Ever since Bernie Madoff’s Ponzi scheme collapsed in 2008, it’s been much-rumored that investors included tax dodgers shielding money from the IRS, drug dealers who laundered proceeds through the con man and wealthy moguls hiding assets from ex-spouses.
After all, the scheme wiped out $20 billion of investors’ money, but the victims’ claims for repayment total just $17.5 billion.
Who would walk away from $2.5 billion, and why?
Part of the answer may be far less mysterious or dubious than thought.
Almost half of the unclaimed money can be traced to a couple of Caribbean-based hedge funds. Their reason, while unknown, may have amounted to a calculated decision that any recovery on their $1.2 billion of claims would be tiny compared with what they might be forced to give back if they got tangled up in U.S. courts, according to lawyers familiar with the recovery process.
As for the remaining $1.3 billion in unclaimed money, experts are left to ponder. Unlike the two funds, these are likely individual investors who had a variety of reasons to shy away from the claims process, especially at a time when victims were expecting to recover only 4 or 5 cents on the dollar, legal experts say.
“What’s the downside of putting a claim in and seeing what happens, unless somebody doesn’t want their own affairs being scrutinized?” said Richard Scheff, a former federal prosecutor who’s chairman of Philadelphia-based Montgomery McCracken Walker & Rhoads LLP. Some of these people may be kicking themselves now; victims are getting 57 cents on the dollar.
The situation underscores the complexities involved in the effort to recover money for Madoff’s victims. So far Irving Picard, the trustee hired to wind down Madoff’s firm, has repaid about $9.2 billion to people who invested directly with the scammer. Tens of thousands of others await some recovery. They couldn’t file claims with Picard because they placed money in so-called feeder funds that invested with Madoff.
“We can’t speculate on the motivations for any customer deciding not to attempt to recover lost principal via the claims process,” said Amanda Remus, spokeswoman for Picard and his team of lawyers at BakerHostetler LLP in Manhattan. Picard is barred by law from revealing the names of victims.
The biggest of the two hedge funds that invested with Madoff is Harley International (Cayman) Ltd., managed by the obscure trust company Euro-Dutch Management Ltd. Harley opened an account with Madoff in 1996, around the time the con man began ramping up his fraud with the help of rigged computer programs, court records in New York show.
Lost $1 billion
Harley ended up investing all its money — more than $2 billion — in Madoff’s firm, according to the court filings. But as the financial crisis accelerated, Harley withdrew $1.07 billion in the two years before Madoff’s arrest.
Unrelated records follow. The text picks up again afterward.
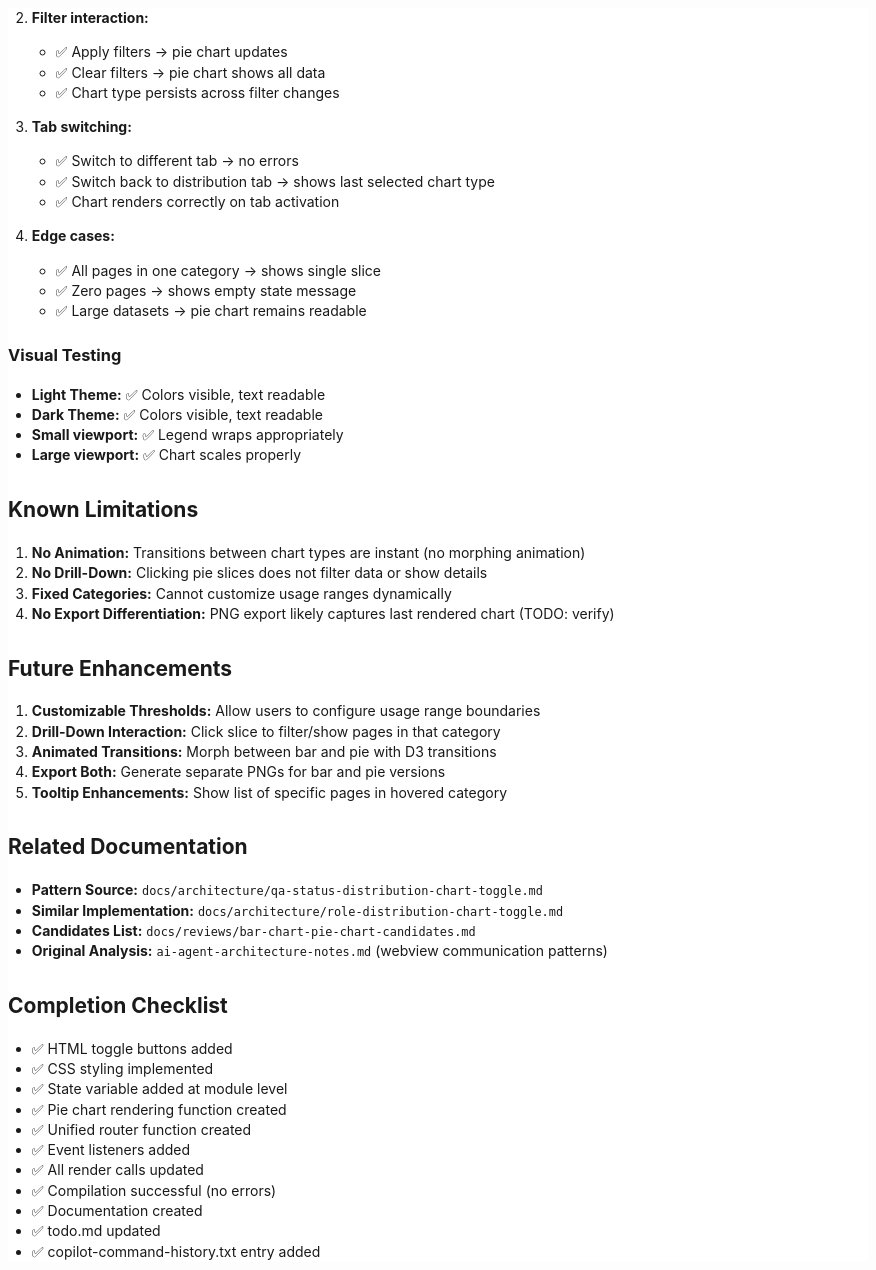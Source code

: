 2. **Filter interaction:**
   - ✅ Apply filters → pie chart updates
   - ✅ Clear filters → pie chart shows all data
   - ✅ Chart type persists across filter changes

3. **Tab switching:**
   - ✅ Switch to different tab → no errors
   - ✅ Switch back to distribution tab → shows last selected chart type
   - ✅ Chart renders correctly on tab activation

4. **Edge cases:**
   - ✅ All pages in one category → shows single slice
   - ✅ Zero pages → shows empty state message
   - ✅ Large datasets → pie chart remains readable

### Visual Testing
- **Light Theme:** ✅ Colors visible, text readable
- **Dark Theme:** ✅ Colors visible, text readable
- **Small viewport:** ✅ Legend wraps appropriately
- **Large viewport:** ✅ Chart scales properly

## Known Limitations

1. **No Animation:** Transitions between chart types are instant (no morphing animation)
2. **No Drill-Down:** Clicking pie slices does not filter data or show details
3. **Fixed Categories:** Cannot customize usage ranges dynamically
4. **No Export Differentiation:** PNG export likely captures last rendered chart (TODO: verify)

## Future Enhancements

1. **Customizable Thresholds:** Allow users to configure usage range boundaries
2. **Drill-Down Interaction:** Click slice to filter/show pages in that category
3. **Animated Transitions:** Morph between bar and pie with D3 transitions
4. **Export Both:** Generate separate PNGs for bar and pie versions
5. **Tooltip Enhancements:** Show list of specific pages in hovered category

## Related Documentation

- **Pattern Source:** `docs/architecture/qa-status-distribution-chart-toggle.md`
- **Similar Implementation:** `docs/architecture/role-distribution-chart-toggle.md`
- **Candidates List:** `docs/reviews/bar-chart-pie-chart-candidates.md`
- **Original Analysis:** `ai-agent-architecture-notes.md` (webview communication patterns)

## Completion Checklist

- ✅ HTML toggle buttons added
- ✅ CSS styling implemented
- ✅ State variable added at module level
- ✅ Pie chart rendering function created
- ✅ Unified router function created
- ✅ Event listeners added
- ✅ All render calls updated
- ✅ Compilation successful (no errors)
- ✅ Documentation created
- ✅ todo.md updated
- ✅ copilot-command-history.txt entry added
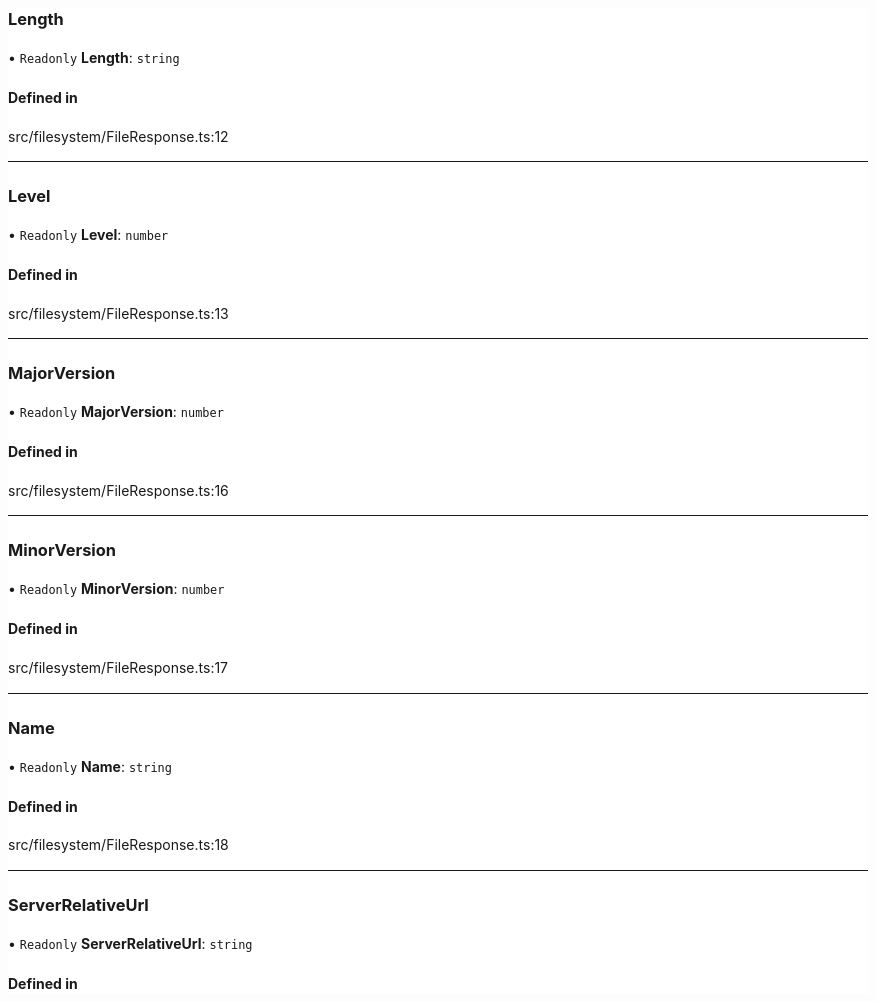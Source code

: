 ### Length

• `Readonly` **Length**: `string`

#### Defined in

src/filesystem/FileResponse.ts:12

___

### Level

• `Readonly` **Level**: `number`

#### Defined in

src/filesystem/FileResponse.ts:13

___

### MajorVersion

• `Readonly` **MajorVersion**: `number`

#### Defined in

src/filesystem/FileResponse.ts:16

___

### MinorVersion

• `Readonly` **MinorVersion**: `number`

#### Defined in

src/filesystem/FileResponse.ts:17

___

### Name

• `Readonly` **Name**: `string`

#### Defined in

src/filesystem/FileResponse.ts:18

___

### ServerRelativeUrl

• `Readonly` **ServerRelativeUrl**: `string`

#### Defined in
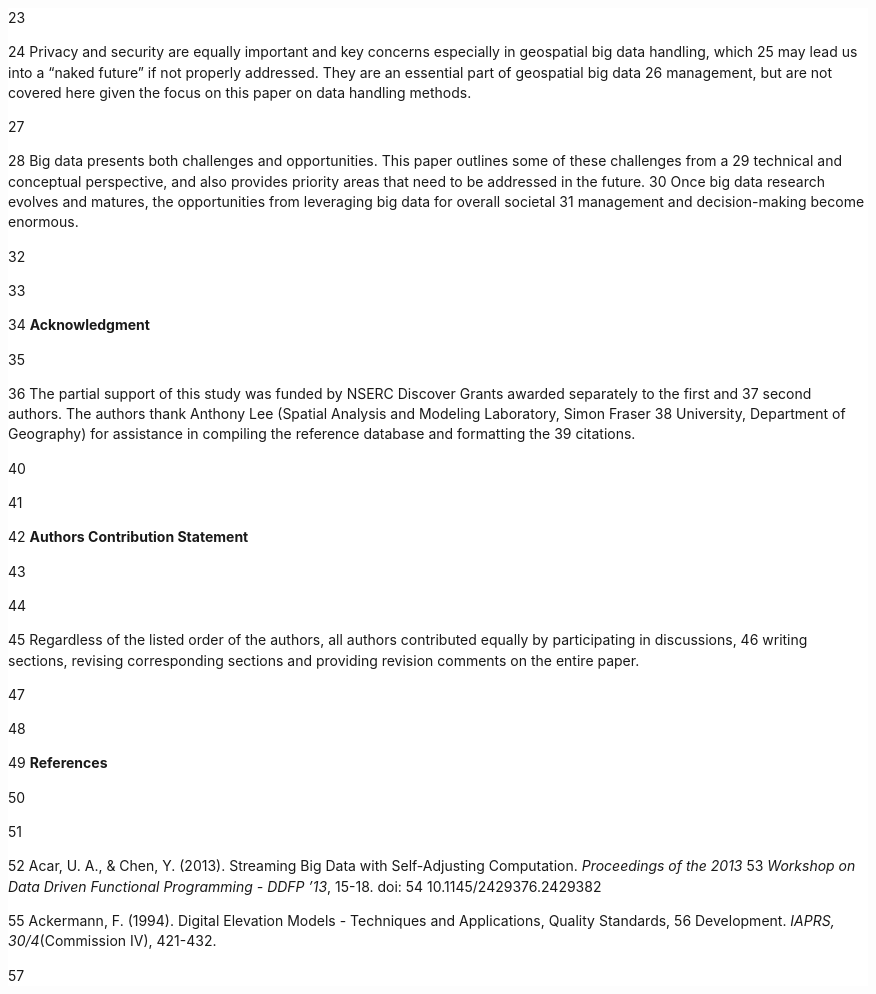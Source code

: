 23 

24  Privacy and security are equally important and key concerns especially in geospatial big data handling, which 25  may lead us into a “naked future” if not properly addressed. They are an essential part of geospatial big data 26  management, but are not covered here given the focus on this paper on data handling methods. 

27 

28  Big  data  presents  both  challenges  and  opportunities.  This  paper  outlines  some  of  these  challenges  from  a 29  technical and conceptual perspective, and also provides priority areas that need to be addressed in the future. 30  Once big data research evolves and matures, the opportunities from leveraging big data for overall societal 31  management and decision-making become enormous. 

32 

33 

34  **Acknowledgment** 

35 

36  The partial support of this study was funded by NSERC Discover Grants awarded separately to the first and 37  second authors. The authors thank Anthony Lee (Spatial Analysis and Modeling Laboratory,  Simon Fraser 38  University, Department of Geography) for assistance in compiling the reference database and formatting the 39  citations.  

40 

41 

42  **Authors Contribution Statement** 

43 

44 

45  Regardless of the listed order of the authors, all authors contributed equally by participating in discussions, 46  writing sections, revising corresponding sections and providing revision comments on the entire paper.    

47 

48 

49  **References** 

50 

51 

52  Acar, U. A., & Chen, Y. (2013). Streaming Big Data with Self-Adjusting Computation. *Proceedings of the 2013* 53  *Workshop  on  Data  Driven  Functional  Programming  -  DDFP  ’13*,  15-18.  doi: 54  10.1145/2429376.2429382 

55  Ackermann,  F.  (1994).  Digital  Elevation  Models  -  Techniques  and  Applications,  Quality  Standards, 56  Development. *IAPRS, 30/4*(Commission IV), 421-432.  

57 
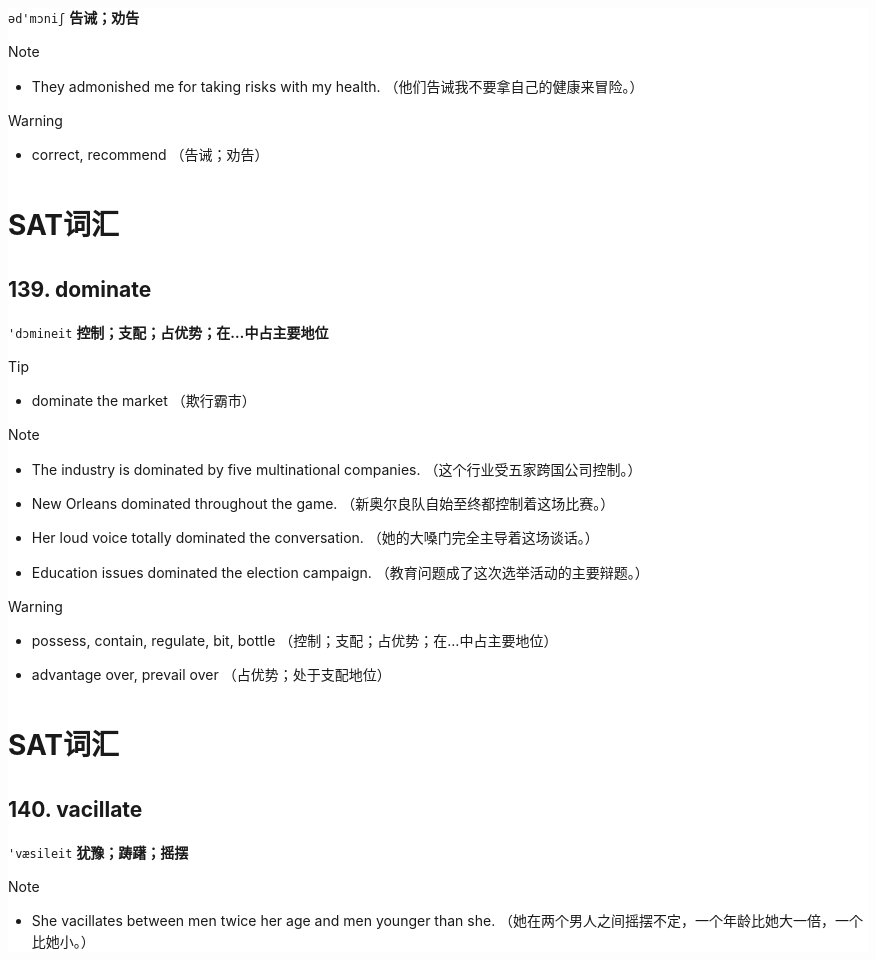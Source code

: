 `əd'mɔniʃ`  **告诫；劝告**

> [!NOTE]
>
> - They admonished me for taking risks with my health. （他们告诫我不要拿自己的健康来冒险。）
>

> [!WARNING]
>
> - correct, recommend （告诫；劝告）
>

# SAT词汇

## 139. dominate

`'dɔmineit`  **控制；支配；占优势；在…中占主要地位**

> [!TIP]
>
> - dominate the market （欺行霸市）
>

> [!NOTE]
>
> - The industry is dominated by five multinational companies. （这个行业受五家跨国公司控制。）
>
> - New Orleans dominated throughout the game. （新奥尔良队自始至终都控制着这场比赛。）
>
> - Her loud voice totally dominated the conversation. （她的大嗓门完全主导着这场谈话。）
>
> - Education issues dominated the election campaign. （教育问题成了这次选举活动的主要辩题。）
>

> [!WARNING]
>
> - possess, contain, regulate, bit, bottle （控制；支配；占优势；在…中占主要地位）
>
> - advantage over, prevail over （占优势；处于支配地位）
>

# SAT词汇

## 140. vacillate

`'væsileit`  **犹豫；踌躇；摇摆**

> [!NOTE]
>
> - She vacillates between men twice her age and men younger than she. （她在两个男人之间摇摆不定，一个年龄比她大一倍，一个比她小。）
>
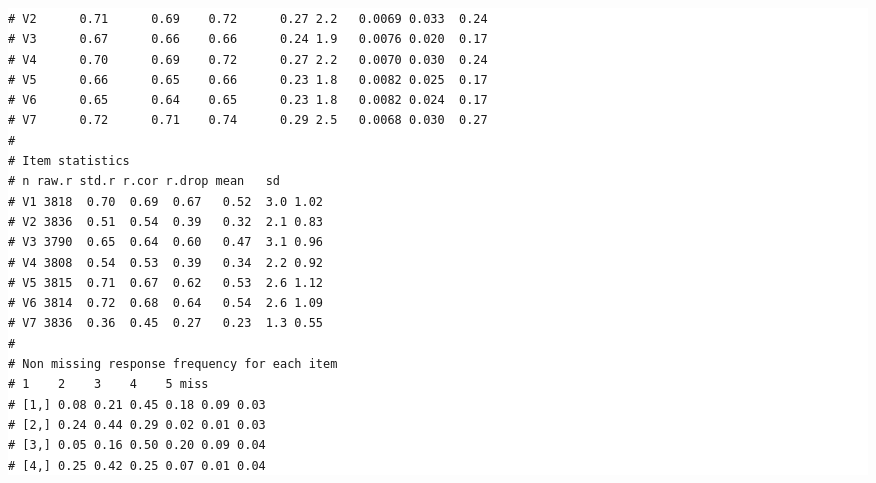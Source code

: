     # V2      0.71      0.69    0.72      0.27 2.2   0.0069 0.033  0.24
    # V3      0.67      0.66    0.66      0.24 1.9   0.0076 0.020  0.17
    # V4      0.70      0.69    0.72      0.27 2.2   0.0070 0.030  0.24
    # V5      0.66      0.65    0.66      0.23 1.8   0.0082 0.025  0.17
    # V6      0.65      0.64    0.65      0.23 1.8   0.0082 0.024  0.17
    # V7      0.72      0.71    0.74      0.29 2.5   0.0068 0.030  0.27
    # 
    # Item statistics 
    # n raw.r std.r r.cor r.drop mean   sd
    # V1 3818  0.70  0.69  0.67   0.52  3.0 1.02
    # V2 3836  0.51  0.54  0.39   0.32  2.1 0.83
    # V3 3790  0.65  0.64  0.60   0.47  3.1 0.96
    # V4 3808  0.54  0.53  0.39   0.34  2.2 0.92
    # V5 3815  0.71  0.67  0.62   0.53  2.6 1.12
    # V6 3814  0.72  0.68  0.64   0.54  2.6 1.09
    # V7 3836  0.36  0.45  0.27   0.23  1.3 0.55
    # 
    # Non missing response frequency for each item
    # 1    2    3    4    5 miss
    # [1,] 0.08 0.21 0.45 0.18 0.09 0.03
    # [2,] 0.24 0.44 0.29 0.02 0.01 0.03
    # [3,] 0.05 0.16 0.50 0.20 0.09 0.04
    # [4,] 0.25 0.42 0.25 0.07 0.01 0.04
The remaining $1 billion in Harley’s account went up in smoke, and the fund was forced into liquidation by a Cayman Islands court in 2009.
Picard sued Harley in federal court in Manhattan in 2009 for the return of the entire $1.07 billion it had withdrawn. Picard argued the hedge fund “knew or should have known” that Madoff was a fraud, based on the unrealistic and steady returns it received, according to the complaint against the fund.
Harley now faced a decision: Filing a claim for its $1 billion loss would expose the hedge fund to U.S. jurisdiction and Picard’s suit. That trade-off may not have seemed wise at the time, according to lawyers. Harley could conceivably be forced to cough up the $1.07 billion to Picard — and recover maybe $50 million on its loss.
So, Harley didn’t file a claim and ignored the suit. In 2010 a federal judge awarded Picard a default judgment for the full amount he sought. Picard still hasn’t collected the money.
Harley “made a strategic decision not to appear in this jurisdiction,” Elizabeth Scully, one of Picard’s lawyers, said in a 2010 court hearing in Manhattan.